Epidemiological studies (studies of the factors leading to the occurrence of disease among free-living populations) reinforce these findings and suggest soy may help reduce rates of other cancers, in addition to those of the breast. And these studies suggest that soy is an important factor in the healthfulness of traditional Asian diets.
The phytonutrients in soy and other legumes can prevent a cancer-promoting process called angiogenesis— the process by which the body creates new blood vessels. Recently, cancer experts have discovered that soy contains powerful anti-angiogenesis compounds that can halt the enzymes used by cancer cells to trigger the growth of blood vessels in almost all tumors found in laboratory animals. Deprived of their food supply, many tumors quickly shrink and, in some cases, disappeared entirely.
Soy phytonutrients also help prevent cardiovascular disease. A recent study by a team of researchers at the Hirosaki University School of Medicine in Japan provides an additional explanation for how soy phytonutrients do this. University researchers discovered that when they fed rabbits soy milk, their LDL-cholesterol oxidation was dramatically suppressed. LDL oxidation enables the cells that line the arteries to take up cholesterol, leading to plaque formation and ultimately, heart attacks, strokes and impotence.
LDL oxidation may be more important for lowering heart disease risk as lowering blood cholesterol levels themselves. Many scientists agree that oxidized LDL-cholesterol can damage the delicate artery lining that leads to blockage. There is now sufficient evidence to suggest that if even if your cholesterol level is high, you can reduce it substantially by eating just two to three servings of soy foods a day (about 25 to 45 grams of soy protein), or one to two servings of a concentrated soy beverage.
How Much Soy Do You Need?
The average per capita dietary intake of the main soy isoflavone, genistein, in the U.S. is only one to three milligrams per day. Some health experts recommend keeping total soy isoflavone intake to no more than 40-80 milligrams a day. Unless you have cancer or you’ve been advised otherwise by your own physician, I believe this is a prudent recommendation for all healthy adults.

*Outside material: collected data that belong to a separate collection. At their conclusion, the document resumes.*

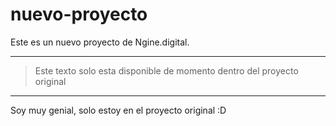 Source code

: # nuevo-proyecto
Este es un nuevo proyecto de Ngine.digital.

-----------------------------------------
> Este texto solo esta disponible de momento dentro del proyecto original
-----------------------------------------
 
Soy muy genial, solo estoy en el proyecto original :D
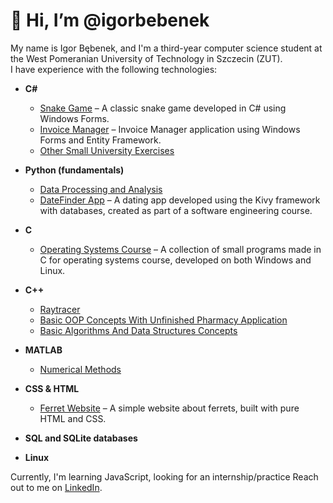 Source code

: # 👋 Hi, I’m @igorbebenek

My name is Igor Bębenek, and I'm a third-year computer science student at the West Pomeranian University of Technology in Szczecin (ZUT).  
I have experience with the following technologies:

- **C#**
  - [Snake Game](https://github.com/igorbebenek/Semester-3/tree/main/C%23/SnakeForms) – A classic snake game developed in C# using Windows Forms.
  - [Invoice Manager](https://github.com/igorbebenek/Semester-3/tree/main/C%23/InvoiceManagerForms/InvoiceManager) – Invoice Manager application using Windows Forms and Entity Framework.
  - [Other Small University Exercises](https://github.com/igorbebenek/Semester-3/tree/main/C%23)

- **Python (fundamentals)**
  - [Data Processing and Analysis](https://github.com/igorbebenek/Semester-4/tree/main/Data%20Processing%20and%20Analysis)
  - [DateFinder App](https://github.com/igorbebenek/DateFinder) – A dating app developed using the Kivy framework with databases, created as part of a software engineering course.


- **C**
  - [Operating Systems Course](https://github.com/igorbebenek/Semester-3/tree/main/Operating%20Systems) – A collection of small programs made in C for operating systems course, developed on both Windows and Linux.

- **C++**
  - [Raytracer](https://github.com/igorbebenek/Semester-4/tree/main/Graphics%20and%20Visualization)
  - [Basic OOP Concepts With Unfinished Pharmacy Application](https://github.com/igorbebenek/Semester-2/tree/main/C%2B%2B%20Object-Oriented%20Programming)
  - [Basic Algorithms And Data Structures Concepts](https://github.com/igorbebenek/Semester-3/tree/main/Data%20Structures%20and%20Algorithms) 



- **MATLAB**
  - [Numerical Methods](https://github.com/igorbebenek/Semester-3/tree/main/Numerical%20Methods) 
- **CSS & HTML**
  - [Ferret Website](https://github.com/igorbebenek/IgorBebenek-ai1-labA) – A simple website about ferrets, built with pure HTML and CSS.
 
- **SQL and SQLite databases**   
- **Linux** 


Currently, I'm learning JavaScript, looking for an internship/practice
Reach out to me on [LinkedIn](https://www.linkedin.com/in/igor-b%C4%99benek-3a8754314/).


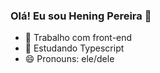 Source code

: ### Olá! Eu sou Hening Pereira 👋

- 🔭 Trabalho com front-end
- 🌱 Estudando Typescript
- 😄 Pronouns: ele/dele

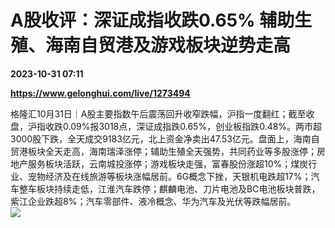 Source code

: # A股收评：深证成指收跌0.65% 辅助生殖、海南自贸港及游戏板块逆势走高

**2023-10-31 07:11**

**https://www.gelonghui.com/live/1273494**

格隆汇10月31日｜A股主要指数午后震荡回升收窄跌幅，沪指一度翻红；截至收盘，沪指收跌0.09%报3018点，深证成指跌0.65%，创业板指跌0.48%。两市超3000股下跌，全天成交9183亿元，北上资金净卖出47.53亿元。盘面上，海南自贸港板块全天走高，海南瑞泽涨停；辅助生殖全天强势，共同药业等多股涨停；房地产服务板块活跃，云南城投涨停；游戏板块走强，富春股份涨超10%；煤炭行业、宠物经济及在线旅游等板块涨幅居前。6G概念下挫，天银机电跌超17%；汽车整车板块持续走低，江淮汽车跌停；麒麟电池、刀片电池及BC电池板块普跌，紫江企业跌超8%；汽车零部件、液冷概念、华为汽车及光伏等跌幅居前。  
![](https://img5.gelonghui.com/live/e309d-07b07724-6bc2-4d79-b63b-fdd168f1539a.jpg) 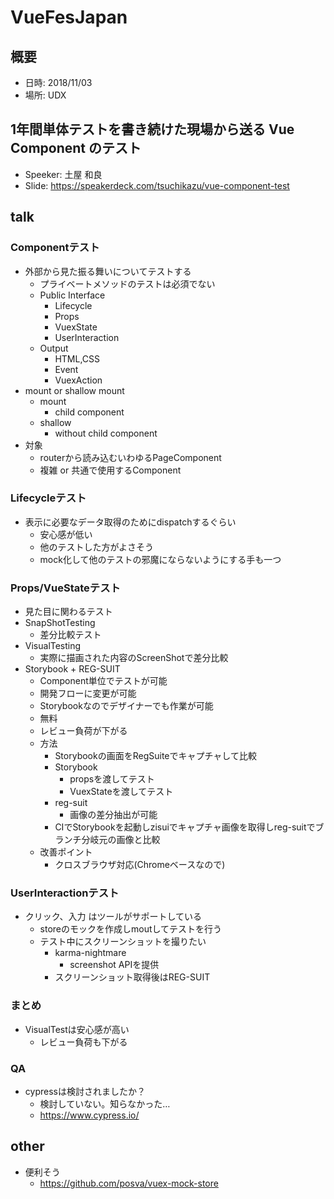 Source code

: # VueFesJapan

## 概要
* 日時: 2018/11/03
* 場所: UDX


## 1年間単体テストを書き続けた現場から送る Vue Component のテスト
* Speeker: 土屋 和良
* Slide: https://speakerdeck.com/tsuchikazu/vue-component-test

## talk
### Componentテスト
* 外部から見た振る舞いについてテストする
  - プライベートメソッドのテストは必須でない
  - Public Interface
    - Lifecycle
    - Props
    - VuexState
    - UserInteraction
  - Output
    - HTML,CSS
    - Event
    - VuexAction
* mount or shallow mount
  - mount
    - child component
  - shallow
    - without child component
* 対象
  - routerから読み込むいわゆるPageComponent
  - 複雑 or 共通で使用するComponent

### Lifecycleテスト
* 表示に必要なデータ取得のためにdispatchするぐらい
  - 安心感が低い
  - 他のテストした方がよさそう
  - mock化して他のテストの邪魔にならないようにする手も一つ

### Props/VueStateテスト
* 見た目に関わるテスト
* SnapShotTesting
  - 差分比較テスト
* VisualTesting
  - 実際に描画された内容のScreenShotで差分比較
* Storybook + REG-SUIT
  - Component単位でテストが可能
  - 開発フローに変更が可能
  - Storybookなのでデザイナーでも作業が可能
  - 無料
  - レビュー負荷が下がる
  - 方法
    - Storybookの画面をRegSuiteでキャプチャして比較
    - Storybook
      - propsを渡してテスト
      - VuexStateを渡してテスト
    - reg-suit
      - 画像の差分抽出が可能
    - CIでStorybookを起動しzisuiでキャプチャ画像を取得しreg-suitでブランチ分岐元の画像と比較
  - 改善ポイント
    - クロスブラウザ対応(Chromeベースなので)

### UserInteractionテスト
* クリック、入力 はツールがサポートしている
  - storeのモックを作成しmoutしてテストを行う
  - テスト中にスクリーンショットを撮りたい
    - karma-nightmare
      - screenshot APIを提供
    - スクリーンショット取得後はREG-SUIT

### まとめ
* VisualTestは安心感が高い
  - レビュー負荷も下がる

### QA
* cypressは検討されましたか？
  - 検討していない。知らなかった…
  - https://www.cypress.io/

## other
  * 便利そう
    - https://github.com/posva/vuex-mock-store
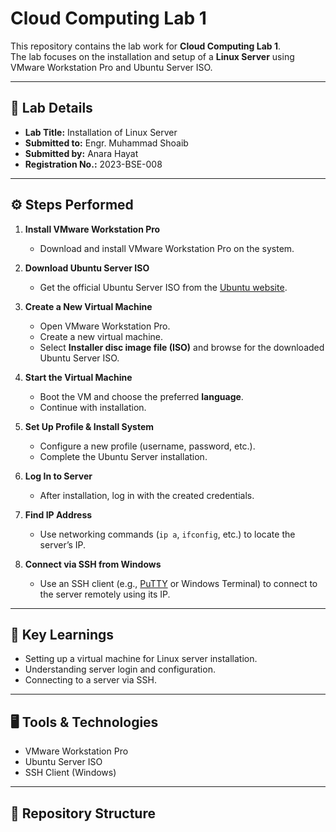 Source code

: # Cloud Computing Lab 1

This repository contains the lab work for **Cloud Computing Lab 1**.  
The lab focuses on the installation and setup of a **Linux Server** using VMware Workstation Pro and Ubuntu Server ISO.

---

## 📌 Lab Details
- **Lab Title:** Installation of Linux Server  
- **Submitted to:** Engr. Muhammad Shoaib  
- **Submitted by:** Anara Hayat  
- **Registration No.:** 2023-BSE-008  

---

## ⚙️ Steps Performed

1. **Install VMware Workstation Pro**  
   - Download and install VMware Workstation Pro on the system.

2. **Download Ubuntu Server ISO**  
   - Get the official Ubuntu Server ISO from the [Ubuntu website](https://ubuntu.com/download/server).

3. **Create a New Virtual Machine**  
   - Open VMware Workstation Pro.  
   - Create a new virtual machine.  
   - Select **Installer disc image file (ISO)** and browse for the downloaded Ubuntu Server ISO.

4. **Start the Virtual Machine**  
   - Boot the VM and choose the preferred **language**.  
   - Continue with installation.

5. **Set Up Profile & Install System**  
   - Configure a new profile (username, password, etc.).  
   - Complete the Ubuntu Server installation.

6. **Log In to Server**  
   - After installation, log in with the created credentials.

7. **Find IP Address**  
   - Use networking commands (`ip a`, `ifconfig`, etc.) to locate the server’s IP.

8. **Connect via SSH from Windows**  
   - Use an SSH client (e.g., [PuTTY](https://www.putty.org/) or Windows Terminal) to connect to the server remotely using its IP.

---

## 🔑 Key Learnings
- Setting up a virtual machine for Linux server installation.  
- Understanding server login and configuration.  
- Connecting to a server via SSH.  

---

## 🖥️ Tools & Technologies
- VMware Workstation Pro  
- Ubuntu Server ISO  
- SSH Client (Windows)  

---

## 📂 Repository Structure
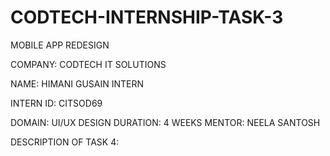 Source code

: # CODTECH-INTERNSHIP-TASK-3

MOBILE APP REDESIGN

COMPANY: CODTECH IT SOLUTIONS

NAME: HIMANI GUSAIN INTERN

INTERN ID: CITSOD69

DOMAIN: UI/UX DESIGN DURATION: 4 WEEKS MENTOR: NEELA SANTOSH

DESCRIPTION OF TASK 4:


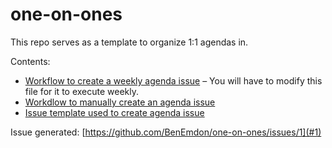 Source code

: # one-on-ones
This repo serves as a template to organize 1:1 agendas in.

Contents:
- [Workflow to create a weekly agenda issue](https://github.com/BenEmdon/one-on-ones/blob/main/.github/workflows/automatic-agenda-factory.yml) – You will have to modify this file for it to execute weekly.
- [Workdlow to manually create an agenda issue](https://github.com/BenEmdon/one-on-ones/blob/main/.github/workflows/manual-agenda-factory.yml)
- [Issue template used to create agenda issue](https://github.com/BenEmdon/one-on-ones/blob/main/.github/ISSUE_TEMPLATE.md)

Issue generated: [https://github.com/BenEmdon/one-on-ones/issues/1](#1)
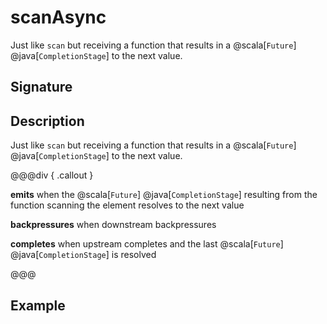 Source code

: # scanAsync

Just like `scan` but receiving a function that results in a @scala[`Future`] @java[`CompletionStage`] to the next value.

## Signature

## Description

Just like `scan` but receiving a function that results in a @scala[`Future`] @java[`CompletionStage`] to the next value.


@@@div { .callout }

**emits** when the @scala[`Future`] @java[`CompletionStage`] resulting from the function scanning the element resolves to the next value

**backpressures** when downstream backpressures

**completes** when upstream completes and the last @scala[`Future`] @java[`CompletionStage`] is resolved

@@@

## Example

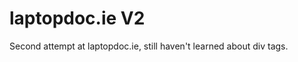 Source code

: laptopdoc.ie V2
===============
Second attempt at laptopdoc.ie, still haven't learned about div tags.
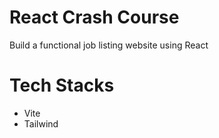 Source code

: # React Crash Course

Build a functional job listing website using React

# Tech Stacks
- Vite
- Tailwind
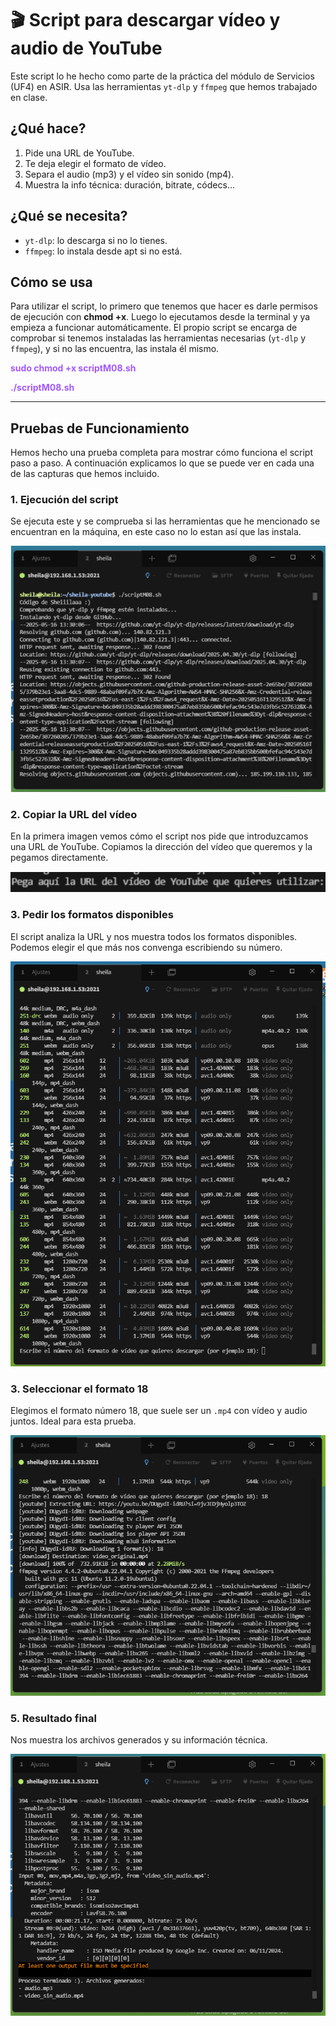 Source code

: # 🎬 Script para descargar vídeo y audio de YouTube

Este script lo he hecho como parte de la práctica del módulo de Servicios (UF4) en ASIR. Usa las herramientas `yt-dlp` y `ffmpeg` que hemos trabajado en clase.

## ¿Qué hace?

1. Pide una URL de YouTube.  
2. Te deja elegir el formato de vídeo.  
3. Separa el audio (mp3) y el vídeo sin sonido (mp4).  
4. Muestra la info técnica: duración, bitrate, códecs...

## ¿Qué se necesita?

- `yt-dlp`: lo descarga si no lo tienes.  
- `ffmpeg`: lo instala desde apt si no está.

## Cómo se usa

Para utilizar el script, lo primero que tenemos que hacer es darle permisos de ejecución con **chmod +x**. Luego lo ejecutamos desde la terminal y ya empieza a funcionar automáticamente. El propio script se encarga de comprobar si tenemos instaladas las herramientas necesarias (`yt-dlp` y `ffmpeg`), y si no las encuentra, las instala él mismo.

<p style="color:#a259ff"><strong>sudo chmod +x scriptM08.sh</strong></p>  
<p style="color:#a259ff"><strong>./scriptM08.sh</strong></p>

---

##  Pruebas de Funcionamiento

Hemos hecho una prueba completa para mostrar cómo funciona el script paso a paso. A continuación explicamos lo que se puede ver en cada una de las capturas que hemos incluido.

### 1. Ejecución del script

Se ejecuta este y se comprueba si las herramientas que he mencionado se encuentran en la máquina, en este caso no lo estan así que las instala.

<p align="center">
  <img src="https://github.com/sheiilaaa/ScriptVideo/blob/main/img/ejecucion.png?raw=true" alt="Ejecución" />
</p>

### 2. Copiar la URL del vídeo

En la primera imagen vemos cómo el script nos pide que introduzcamos una URL de YouTube. Copiamos la dirección del vídeo que queremos y la pegamos directamente.

<p align="center">
  <img src="https://github.com/sheiilaaa/ScriptVideo/blob/main/img/copiarURL.png?raw=true" alt="Copiar URL" />
</p>

### 3. Pedir los formatos disponibles

El script analiza la URL y nos muestra todos los formatos disponibles. Podemos elegir el que más nos convenga escribiendo su número.

<p align="center">
  <img src="https://github.com/sheiilaaa/ScriptVideo/blob/main/img/PideFormato.png?raw=true" alt="Pedir formato" />
</p>

### 3. Seleccionar el formato 18

Elegimos el formato número 18, que suele ser un `.mp4` con vídeo y audio juntos. Ideal para esta prueba.
<p align="center">
  <img src="https://github.com/sheiilaaa/ScriptVideo/blob/main/img/formato18.png?raw=true" alt="Formato 18" />
</p>


### 5. Resultado final

Nos muestra los archivos generados y su información técnica.

<p align="center">
  <img src="https://github.com/sheiilaaa/ScriptVideo/blob/main/img/resultado.png?raw=true" alt="Resultado" />
</p>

Native Japanese, who enjoy some of the lowest rates of breast and prostate cancer in the world, consume about 40-80 milligrams of isoflavones each day, almost entirely derived from soy. When investigators in a recent study gave a daily dose of 60 grams of soy protein (which contained between 45-70 milligrams of isoflavones) to premenopausal women, it significantly decreased follicle-stimulating hormone and luteinizing hormone levels and increased menstrual cycle length. Cancer experts believe that translates into a reduced risk of breast, ovarian and endometrial cancers.
Soy also protects against colon cancer by blocking the carcinogenic effect of secondary bile acids. Primary bile acids are made in the liver and stored in the gallbladder to aid in fat digestion. Secondary bile acids (primary bile acids transformed by normal bacteria in the gut) have been implicated as colon tumor promoters. High-fat diets promote colon cancer by increasing the amount of secondary bile acids in the colon, whereas the phytonutrients in soy foods protect against colon cancer by reducing high levels of secondary bile acids.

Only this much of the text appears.